# Your objective
Reproduce the entries below exactly, but leave the pictures out.

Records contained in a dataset
=====
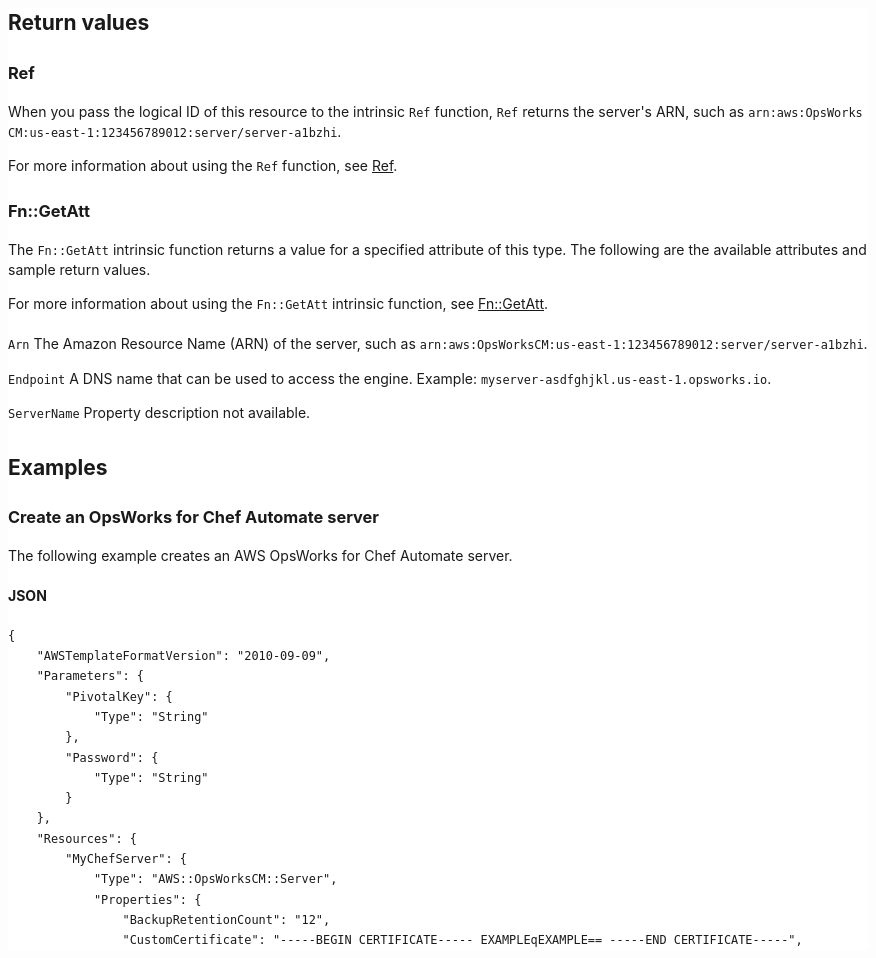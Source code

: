 ## Return values<a name="aws-resource-opsworkscm-server-return-values"></a>

### Ref<a name="aws-resource-opsworkscm-server-return-values-ref"></a>

When you pass the logical ID of this resource to the intrinsic `Ref` function, `Ref` returns the server's ARN, such as `arn:aws:OpsWorksCM:us-east-1:123456789012:server/server-a1bzhi`\.

For more information about using the `Ref` function, see [Ref](https://docs.aws.amazon.com/AWSCloudFormation/latest/UserGuide/intrinsic-function-reference-ref.html)\.

### Fn::GetAtt<a name="aws-resource-opsworkscm-server-return-values-fn--getatt"></a>

The `Fn::GetAtt` intrinsic function returns a value for a specified attribute of this type\. The following are the available attributes and sample return values\.

For more information about using the `Fn::GetAtt` intrinsic function, see [Fn::GetAtt](https://docs.aws.amazon.com/AWSCloudFormation/latest/UserGuide/intrinsic-function-reference-getatt.html)\.

#### <a name="aws-resource-opsworkscm-server-return-values-fn--getatt-fn--getatt"></a>

`Arn` <a name="Arn-fn::getatt"></a>
The Amazon Resource Name \(ARN\) of the server, such as `arn:aws:OpsWorksCM:us-east-1:123456789012:server/server-a1bzhi`\.

`Endpoint` <a name="Endpoint-fn::getatt"></a>
A DNS name that can be used to access the engine\. Example: `myserver-asdfghjkl.us-east-1.opsworks.io`\.

`ServerName` <a name="ServerName-fn::getatt"></a>
Property description not available\.

## Examples<a name="aws-resource-opsworkscm-server--examples"></a>

### Create an OpsWorks for Chef Automate server<a name="aws-resource-opsworkscm-server--examples--Create_an_OpsWorks_for_Chef_Automate_server"></a>

The following example creates an AWS OpsWorks for Chef Automate server\.

#### JSON<a name="aws-resource-opsworkscm-server--examples--Create_an_OpsWorks_for_Chef_Automate_server--json"></a>

```
{
    "AWSTemplateFormatVersion": "2010-09-09",
    "Parameters": {
        "PivotalKey": {
            "Type": "String"
        },
        "Password": {
            "Type": "String"
        }
    },
    "Resources": {
        "MyChefServer": {
            "Type": "AWS::OpsWorksCM::Server",
            "Properties": {
                "BackupRetentionCount": "12",
                "CustomCertificate": "-----BEGIN CERTIFICATE----- EXAMPLEqEXAMPLE== -----END CERTIFICATE-----",
```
=====
# Exercise output
Source code

: ## Return values<a name="aws-resource-opsworkscm-server-return-values"></a>

### Ref<a name="aws-resource-opsworkscm-server-return-values-ref"></a>

When you pass the logical ID of this resource to the intrinsic `Ref` function, `Ref` returns the server's ARN, such as `arn:aws:OpsWorksCM:us-east-1:123456789012:server/server-a1bzhi`\.

For more information about using the `Ref` function, see [Ref](https://docs.aws.amazon.com/AWSCloudFormation/latest/UserGuide/intrinsic-function-reference-ref.html)\.

### Fn::GetAtt<a name="aws-resource-opsworkscm-server-return-values-fn--getatt"></a>

The `Fn::GetAtt` intrinsic function returns a value for a specified attribute of this type\. The following are the available attributes and sample return values\.

For more information about using the `Fn::GetAtt` intrinsic function, see [Fn::GetAtt](https://docs.aws.amazon.com/AWSCloudFormation/latest/UserGuide/intrinsic-function-reference-getatt.html)\.

#### <a name="aws-resource-opsworkscm-server-return-values-fn--getatt-fn--getatt"></a>

`Arn` <a name="Arn-fn::getatt"></a>
The Amazon Resource Name \(ARN\) of the server, such as `arn:aws:OpsWorksCM:us-east-1:123456789012:server/server-a1bzhi`\.

`Endpoint` <a name="Endpoint-fn::getatt"></a>
A DNS name that can be used to access the engine\. Example: `myserver-asdfghjkl.us-east-1.opsworks.io`\.

`ServerName` <a name="ServerName-fn::getatt"></a>
Property description not available\.

## Examples<a name="aws-resource-opsworkscm-server--examples"></a>

### Create an OpsWorks for Chef Automate server<a name="aws-resource-opsworkscm-server--examples--Create_an_OpsWorks_for_Chef_Automate_server"></a>

The following example creates an AWS OpsWorks for Chef Automate server\.

#### JSON<a name="aws-resource-opsworkscm-server--examples--Create_an_OpsWorks_for_Chef_Automate_server--json"></a>

```
{
    "AWSTemplateFormatVersion": "2010-09-09",
    "Parameters": {
        "PivotalKey": {
            "Type": "String"
        },
        "Password": {
            "Type": "String"
        }
    },
    "Resources": {
        "MyChefServer": {
            "Type": "AWS::OpsWorksCM::Server",
            "Properties": {
                "BackupRetentionCount": "12",
                "CustomCertificate": "-----BEGIN CERTIFICATE----- EXAMPLEqEXAMPLE== -----END CERTIFICATE-----",
```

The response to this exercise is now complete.